For many years, ThinGap motors have been successfully used in a variety of flywheel applications, ranging from gyro-stabilization in boats and satellites, to momentum storage for renewable energy. ThinGap’s TG Series of slotless motor kits are ideal for flywheel applications because of their highly efficient lightweight composite stator, optimal balance between torque and inertia, with negligible rotational losses, and zero cogging that is critical to achieving smooth motion at high speed.
Boats of all sizes stand to benefit from gyroscopic stabilization. Due to Newton’s third law of motion – every action carrying an equal and opposite reaction, a gyroscopes motion can be used to stabilize a ship or boat in heavy seas. A marine gyro-stabilizer is a large, spinning flywheel housed in the depths of the ship, near the keel. As the flywheel spins, computers on the bridge orient the flywheel against the ships current rolling motion, cancelling it out. ThinGap’s high efficiency motors make an excellent flywheel stabilizer of all sizes and can withstand harsh marine environments.
Another application where gyroscopic flywheels are used to change orientation is with satellites and their use of Reaction Wheel Assemblies. Yet another case of Newton’s Third Law, when a reaction wheel is spun up inside a satellite, the spacecraft turns in the opposite direction of the flywheel’s rotation, with this being used to steer and orient spacecraft in orbit. Because motion in space is multi-axial, each satellite carries multiple reaction wheels in an assembly to freely rotate. Since 2015, ThinGap has shipped thousands of kits for reaction wheel assemblies in large commercial and Government funded constellations, and in 2022, spun off their reaction wheel assembly motor kits to a separate product line.

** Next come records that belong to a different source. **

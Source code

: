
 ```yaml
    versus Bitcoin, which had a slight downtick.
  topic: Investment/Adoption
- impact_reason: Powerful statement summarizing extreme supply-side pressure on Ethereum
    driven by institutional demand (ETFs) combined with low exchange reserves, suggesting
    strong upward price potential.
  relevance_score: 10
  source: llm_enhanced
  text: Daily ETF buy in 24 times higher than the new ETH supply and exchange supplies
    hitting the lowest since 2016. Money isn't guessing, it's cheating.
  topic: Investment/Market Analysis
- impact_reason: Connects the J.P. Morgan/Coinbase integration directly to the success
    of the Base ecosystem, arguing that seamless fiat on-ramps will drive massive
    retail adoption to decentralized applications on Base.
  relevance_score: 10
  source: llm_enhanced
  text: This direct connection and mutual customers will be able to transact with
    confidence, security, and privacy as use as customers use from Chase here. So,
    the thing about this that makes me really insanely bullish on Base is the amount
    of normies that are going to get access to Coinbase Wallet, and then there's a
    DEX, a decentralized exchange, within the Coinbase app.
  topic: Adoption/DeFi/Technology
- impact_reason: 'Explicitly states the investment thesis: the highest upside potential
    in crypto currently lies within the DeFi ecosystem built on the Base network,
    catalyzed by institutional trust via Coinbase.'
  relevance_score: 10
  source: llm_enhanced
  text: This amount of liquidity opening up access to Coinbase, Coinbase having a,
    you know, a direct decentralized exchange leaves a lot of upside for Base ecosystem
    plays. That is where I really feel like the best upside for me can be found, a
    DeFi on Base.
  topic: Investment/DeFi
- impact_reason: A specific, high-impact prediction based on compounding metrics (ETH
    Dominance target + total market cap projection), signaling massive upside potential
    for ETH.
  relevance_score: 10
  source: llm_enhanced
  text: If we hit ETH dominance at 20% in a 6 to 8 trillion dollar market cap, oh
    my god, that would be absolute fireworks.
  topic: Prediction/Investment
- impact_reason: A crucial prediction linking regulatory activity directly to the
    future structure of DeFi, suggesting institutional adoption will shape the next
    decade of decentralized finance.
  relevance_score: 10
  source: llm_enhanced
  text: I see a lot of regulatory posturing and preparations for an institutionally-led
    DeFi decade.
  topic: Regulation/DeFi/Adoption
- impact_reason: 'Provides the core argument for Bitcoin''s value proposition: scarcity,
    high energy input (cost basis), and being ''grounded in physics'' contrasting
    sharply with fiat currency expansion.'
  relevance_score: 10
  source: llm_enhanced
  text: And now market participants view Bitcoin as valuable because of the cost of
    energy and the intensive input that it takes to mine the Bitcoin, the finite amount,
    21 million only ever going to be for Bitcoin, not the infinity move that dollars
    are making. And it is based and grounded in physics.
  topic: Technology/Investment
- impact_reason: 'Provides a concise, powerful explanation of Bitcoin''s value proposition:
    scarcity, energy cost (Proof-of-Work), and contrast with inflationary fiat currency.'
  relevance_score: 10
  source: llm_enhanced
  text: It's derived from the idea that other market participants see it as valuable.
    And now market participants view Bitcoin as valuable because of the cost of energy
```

An emerging use for highly efficient slotless motor kits is in momentum storage. Pioneered more than a decade ago for motorsports applications, excess or available energy is transferred to a motor that spins up a flywheel, whereby storing that energy in a rotating mass as a mechanical battery, instead of as chemical energy. Advantages of retaining the energy in a momentum flywheel application includes high power density compared with conventional batteries for quicker charge and discharge. Future applications of momentum storage could even extend to emerging markets such as renewable energy.
ThinGap’s ironless stator puts all the magnetics, the heaviest part of the motor, in the rotor. This maximizes the inertia for a given weight and size requirement, meaning the necessary flywheel mass can be reduced, and sometimes fully incorporated into the rotor, resulting in a lighter weight package for the same momentum storage capacity. Due to no iron saturation in the stator, ThinGap’s peak torque capacity is much higher for a similar weight motor, giving a dynamic response significantly better than the competition at a lighter weight.